-------- Material provided --------

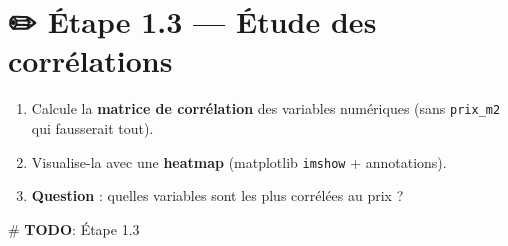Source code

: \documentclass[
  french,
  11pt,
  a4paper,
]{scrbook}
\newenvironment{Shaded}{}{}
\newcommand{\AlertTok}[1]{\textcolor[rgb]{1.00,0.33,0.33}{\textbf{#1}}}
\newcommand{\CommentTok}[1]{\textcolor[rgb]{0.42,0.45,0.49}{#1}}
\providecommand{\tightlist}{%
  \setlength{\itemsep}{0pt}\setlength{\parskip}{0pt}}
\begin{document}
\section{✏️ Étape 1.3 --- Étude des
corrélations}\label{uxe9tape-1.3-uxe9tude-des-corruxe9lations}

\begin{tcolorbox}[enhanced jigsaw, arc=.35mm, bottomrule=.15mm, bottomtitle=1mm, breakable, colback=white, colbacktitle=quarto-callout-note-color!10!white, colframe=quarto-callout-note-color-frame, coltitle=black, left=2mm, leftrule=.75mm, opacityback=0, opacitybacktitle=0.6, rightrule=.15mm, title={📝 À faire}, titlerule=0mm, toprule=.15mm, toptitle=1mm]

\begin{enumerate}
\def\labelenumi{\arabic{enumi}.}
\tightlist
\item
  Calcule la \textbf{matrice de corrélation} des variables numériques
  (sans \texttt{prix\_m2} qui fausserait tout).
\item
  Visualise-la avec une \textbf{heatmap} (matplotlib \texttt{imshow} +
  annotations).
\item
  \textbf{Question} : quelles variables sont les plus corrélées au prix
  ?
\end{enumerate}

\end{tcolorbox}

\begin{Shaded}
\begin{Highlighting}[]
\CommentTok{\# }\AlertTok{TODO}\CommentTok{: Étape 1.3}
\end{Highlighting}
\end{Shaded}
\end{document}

--------
-------- Material provided --------

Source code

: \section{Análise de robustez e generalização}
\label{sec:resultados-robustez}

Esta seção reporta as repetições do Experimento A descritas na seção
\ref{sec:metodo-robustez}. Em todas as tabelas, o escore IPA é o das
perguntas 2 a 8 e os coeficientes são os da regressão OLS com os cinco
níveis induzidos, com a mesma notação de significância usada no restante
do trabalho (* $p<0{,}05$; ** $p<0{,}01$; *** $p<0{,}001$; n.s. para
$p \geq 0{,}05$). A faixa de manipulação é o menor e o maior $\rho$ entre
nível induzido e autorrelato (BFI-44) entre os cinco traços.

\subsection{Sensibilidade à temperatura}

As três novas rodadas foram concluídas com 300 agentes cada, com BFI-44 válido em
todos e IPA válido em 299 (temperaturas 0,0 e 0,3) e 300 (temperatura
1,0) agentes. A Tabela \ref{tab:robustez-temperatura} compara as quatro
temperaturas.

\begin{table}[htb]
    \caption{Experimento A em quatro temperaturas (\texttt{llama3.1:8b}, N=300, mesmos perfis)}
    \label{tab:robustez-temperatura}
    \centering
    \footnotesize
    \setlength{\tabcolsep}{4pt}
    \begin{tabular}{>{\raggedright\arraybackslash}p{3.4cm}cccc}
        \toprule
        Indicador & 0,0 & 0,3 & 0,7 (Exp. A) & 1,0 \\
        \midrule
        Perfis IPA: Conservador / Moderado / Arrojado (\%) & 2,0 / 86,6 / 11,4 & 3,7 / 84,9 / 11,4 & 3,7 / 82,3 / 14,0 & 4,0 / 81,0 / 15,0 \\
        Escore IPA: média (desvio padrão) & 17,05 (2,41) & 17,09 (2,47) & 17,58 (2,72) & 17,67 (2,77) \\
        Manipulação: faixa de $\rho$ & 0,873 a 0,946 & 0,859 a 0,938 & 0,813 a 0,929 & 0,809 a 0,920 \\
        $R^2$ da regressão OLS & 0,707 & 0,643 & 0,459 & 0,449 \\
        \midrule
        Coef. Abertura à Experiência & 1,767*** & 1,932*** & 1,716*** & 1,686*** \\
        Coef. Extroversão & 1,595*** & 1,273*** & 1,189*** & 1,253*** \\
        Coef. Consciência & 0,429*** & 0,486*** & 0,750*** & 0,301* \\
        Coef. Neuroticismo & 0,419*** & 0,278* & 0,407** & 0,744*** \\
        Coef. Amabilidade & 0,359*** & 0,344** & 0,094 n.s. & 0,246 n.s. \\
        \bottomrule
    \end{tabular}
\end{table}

--------
-------- Material provided --------

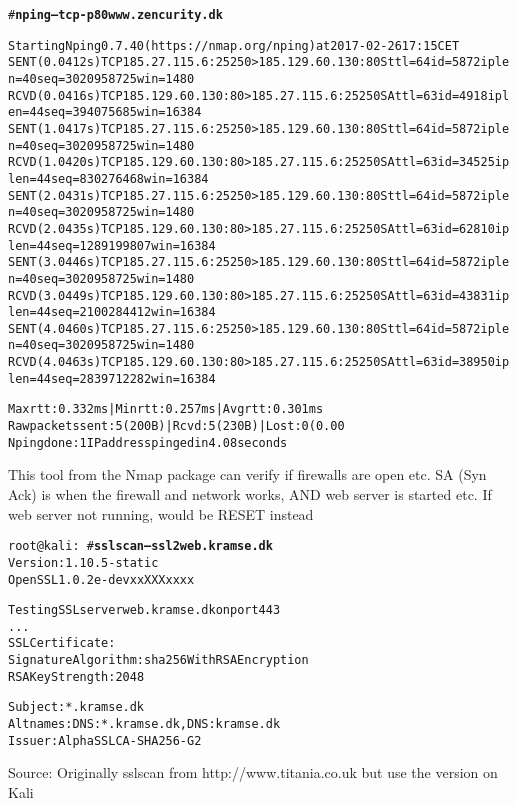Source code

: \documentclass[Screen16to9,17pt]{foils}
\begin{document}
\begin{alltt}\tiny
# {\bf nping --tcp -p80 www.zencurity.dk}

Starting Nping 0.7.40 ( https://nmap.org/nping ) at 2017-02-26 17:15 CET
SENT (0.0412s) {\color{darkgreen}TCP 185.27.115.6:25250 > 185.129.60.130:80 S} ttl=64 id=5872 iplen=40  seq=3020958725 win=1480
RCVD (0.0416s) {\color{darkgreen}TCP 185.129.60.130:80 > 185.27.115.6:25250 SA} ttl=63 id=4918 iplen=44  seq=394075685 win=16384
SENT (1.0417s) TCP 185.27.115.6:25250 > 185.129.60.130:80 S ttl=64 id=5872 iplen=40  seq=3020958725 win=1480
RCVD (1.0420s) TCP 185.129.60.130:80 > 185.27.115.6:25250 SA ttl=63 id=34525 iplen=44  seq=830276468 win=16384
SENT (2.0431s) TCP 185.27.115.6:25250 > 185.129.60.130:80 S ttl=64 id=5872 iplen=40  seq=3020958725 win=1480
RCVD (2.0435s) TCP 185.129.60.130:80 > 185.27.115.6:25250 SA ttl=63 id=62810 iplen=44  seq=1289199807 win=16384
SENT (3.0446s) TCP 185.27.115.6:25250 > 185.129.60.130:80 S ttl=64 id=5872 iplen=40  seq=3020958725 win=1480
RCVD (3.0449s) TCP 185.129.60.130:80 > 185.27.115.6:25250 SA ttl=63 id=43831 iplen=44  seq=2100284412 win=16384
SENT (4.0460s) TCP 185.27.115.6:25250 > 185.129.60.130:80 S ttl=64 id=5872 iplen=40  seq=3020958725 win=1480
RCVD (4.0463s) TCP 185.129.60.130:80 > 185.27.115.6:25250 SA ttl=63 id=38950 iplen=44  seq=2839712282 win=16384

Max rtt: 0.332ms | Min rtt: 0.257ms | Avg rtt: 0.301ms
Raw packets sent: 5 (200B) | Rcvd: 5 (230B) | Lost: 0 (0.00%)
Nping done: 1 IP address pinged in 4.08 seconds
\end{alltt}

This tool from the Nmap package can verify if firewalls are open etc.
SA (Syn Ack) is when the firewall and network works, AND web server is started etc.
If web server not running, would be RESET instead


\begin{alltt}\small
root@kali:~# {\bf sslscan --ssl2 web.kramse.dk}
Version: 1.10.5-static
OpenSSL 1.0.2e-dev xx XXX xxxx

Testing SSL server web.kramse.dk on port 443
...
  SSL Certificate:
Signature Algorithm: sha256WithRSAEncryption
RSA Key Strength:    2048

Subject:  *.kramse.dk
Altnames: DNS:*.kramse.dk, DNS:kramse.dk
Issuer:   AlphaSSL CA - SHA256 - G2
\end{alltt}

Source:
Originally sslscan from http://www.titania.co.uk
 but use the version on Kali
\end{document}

--------

A single figure must be given: how many lines of the records above include the string "tightlist".

2